In the description of this embodiment in comparison with the first embodiment, as shown in the time chart of FIG. 11, the battery temperature Tb is raised to be higher than that in the first embodiment during traveling of the vehicle (specifically, to be about 18° C.) by way of example. Such control can be achieved by setting the warm-up reference temperature to a level higher than that in the first embodiment.
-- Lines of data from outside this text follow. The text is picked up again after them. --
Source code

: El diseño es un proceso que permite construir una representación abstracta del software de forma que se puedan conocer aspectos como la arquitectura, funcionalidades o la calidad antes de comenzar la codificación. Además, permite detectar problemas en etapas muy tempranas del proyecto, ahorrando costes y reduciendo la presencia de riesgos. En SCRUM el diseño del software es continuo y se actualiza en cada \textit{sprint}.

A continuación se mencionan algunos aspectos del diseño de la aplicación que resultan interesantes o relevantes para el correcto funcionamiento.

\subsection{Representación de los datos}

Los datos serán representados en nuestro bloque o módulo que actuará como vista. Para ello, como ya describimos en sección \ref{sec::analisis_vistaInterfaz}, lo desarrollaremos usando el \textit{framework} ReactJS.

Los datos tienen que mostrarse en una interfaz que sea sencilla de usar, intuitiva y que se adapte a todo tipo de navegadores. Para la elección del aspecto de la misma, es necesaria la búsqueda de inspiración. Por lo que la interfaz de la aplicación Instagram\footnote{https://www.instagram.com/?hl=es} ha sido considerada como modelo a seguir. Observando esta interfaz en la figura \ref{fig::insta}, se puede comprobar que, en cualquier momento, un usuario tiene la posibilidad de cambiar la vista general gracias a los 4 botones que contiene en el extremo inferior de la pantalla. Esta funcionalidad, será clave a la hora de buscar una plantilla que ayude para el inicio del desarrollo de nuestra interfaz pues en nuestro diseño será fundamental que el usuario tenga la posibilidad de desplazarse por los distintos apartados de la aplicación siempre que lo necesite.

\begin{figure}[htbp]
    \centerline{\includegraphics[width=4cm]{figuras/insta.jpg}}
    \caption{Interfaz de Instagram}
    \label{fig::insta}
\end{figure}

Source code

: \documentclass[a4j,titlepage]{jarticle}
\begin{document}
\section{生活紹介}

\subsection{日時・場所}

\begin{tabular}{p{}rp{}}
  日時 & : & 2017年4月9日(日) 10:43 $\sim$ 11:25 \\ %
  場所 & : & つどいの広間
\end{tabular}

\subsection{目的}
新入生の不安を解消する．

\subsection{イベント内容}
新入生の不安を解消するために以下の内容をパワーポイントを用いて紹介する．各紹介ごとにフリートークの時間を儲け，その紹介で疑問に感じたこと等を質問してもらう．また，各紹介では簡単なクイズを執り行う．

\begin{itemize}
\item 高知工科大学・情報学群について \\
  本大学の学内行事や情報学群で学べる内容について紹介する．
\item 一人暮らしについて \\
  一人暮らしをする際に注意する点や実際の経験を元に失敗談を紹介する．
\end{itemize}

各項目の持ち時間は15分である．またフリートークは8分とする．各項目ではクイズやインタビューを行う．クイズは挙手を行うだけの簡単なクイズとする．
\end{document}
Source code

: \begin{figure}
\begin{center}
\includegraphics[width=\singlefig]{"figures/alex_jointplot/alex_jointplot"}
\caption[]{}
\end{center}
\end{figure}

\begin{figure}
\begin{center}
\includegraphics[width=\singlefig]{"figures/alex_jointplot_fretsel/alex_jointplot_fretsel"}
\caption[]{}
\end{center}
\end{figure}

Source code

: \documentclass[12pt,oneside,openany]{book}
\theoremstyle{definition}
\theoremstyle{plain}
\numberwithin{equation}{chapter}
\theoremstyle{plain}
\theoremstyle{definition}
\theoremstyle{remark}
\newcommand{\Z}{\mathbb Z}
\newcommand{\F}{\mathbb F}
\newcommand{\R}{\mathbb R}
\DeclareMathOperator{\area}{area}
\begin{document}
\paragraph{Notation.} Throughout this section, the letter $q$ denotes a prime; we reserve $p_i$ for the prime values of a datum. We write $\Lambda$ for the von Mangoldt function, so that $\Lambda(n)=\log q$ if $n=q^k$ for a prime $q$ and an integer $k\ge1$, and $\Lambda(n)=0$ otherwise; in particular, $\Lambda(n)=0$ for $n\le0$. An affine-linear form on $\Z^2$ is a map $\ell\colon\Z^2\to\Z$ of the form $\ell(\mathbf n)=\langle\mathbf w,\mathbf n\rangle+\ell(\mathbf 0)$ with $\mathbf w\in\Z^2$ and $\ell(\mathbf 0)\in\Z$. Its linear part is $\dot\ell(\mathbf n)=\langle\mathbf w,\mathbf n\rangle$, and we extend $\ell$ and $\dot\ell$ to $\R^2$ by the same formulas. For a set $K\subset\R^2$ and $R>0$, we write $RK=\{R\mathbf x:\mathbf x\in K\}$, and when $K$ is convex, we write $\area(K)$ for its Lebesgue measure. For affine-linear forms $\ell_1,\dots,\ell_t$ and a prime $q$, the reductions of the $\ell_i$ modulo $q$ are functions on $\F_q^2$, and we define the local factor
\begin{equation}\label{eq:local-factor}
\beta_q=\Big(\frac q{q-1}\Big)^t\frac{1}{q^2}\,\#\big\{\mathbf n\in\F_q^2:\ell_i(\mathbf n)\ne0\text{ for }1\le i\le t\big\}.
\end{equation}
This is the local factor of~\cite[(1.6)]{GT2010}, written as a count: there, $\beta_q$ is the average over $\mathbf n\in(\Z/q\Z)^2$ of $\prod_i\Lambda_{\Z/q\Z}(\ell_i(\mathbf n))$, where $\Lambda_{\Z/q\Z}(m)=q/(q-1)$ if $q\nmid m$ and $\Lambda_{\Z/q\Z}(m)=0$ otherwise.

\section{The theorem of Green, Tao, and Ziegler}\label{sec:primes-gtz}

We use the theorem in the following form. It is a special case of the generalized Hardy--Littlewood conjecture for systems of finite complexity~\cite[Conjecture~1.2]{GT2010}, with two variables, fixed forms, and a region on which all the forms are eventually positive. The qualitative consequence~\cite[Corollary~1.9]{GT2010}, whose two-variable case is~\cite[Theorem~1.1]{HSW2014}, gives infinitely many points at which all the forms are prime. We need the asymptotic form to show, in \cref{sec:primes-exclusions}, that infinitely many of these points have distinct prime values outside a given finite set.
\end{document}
The structures and operations of other components of the refrigeration cycle device 10 except for the above points are the same as those in the first embodiment.

Specifically, after the warm-up heating described in the first embodiment and during a time period (3) for air heating-warming up illustrated in FIG. 11, the refrigeration cycle device 10 of this embodiment is operated in the air-heating device-heating operation mode (e), thereby performing the air-heating of the vehicle interior and heating the secondary battery 55.

Further, during the time period (3) for the air heating-warming up in this embodiment, the warm-up capacity of the refrigeration cycle device 10 is reduced to about 0.2 kW. During this time period, the refrigeration cycle device 10 heats the secondary battery 55, and in addition, the secondary battery 55 generates heats by itself. Thus, even when the warm-up capacity of the refrigeration cycle device 10 is set to about 0.2 kW, as shown in FIG. 11, the battery temperature Tb can be raised to about 18.4° C. after 60 minutes have passed since the start of traveling of the vehicle.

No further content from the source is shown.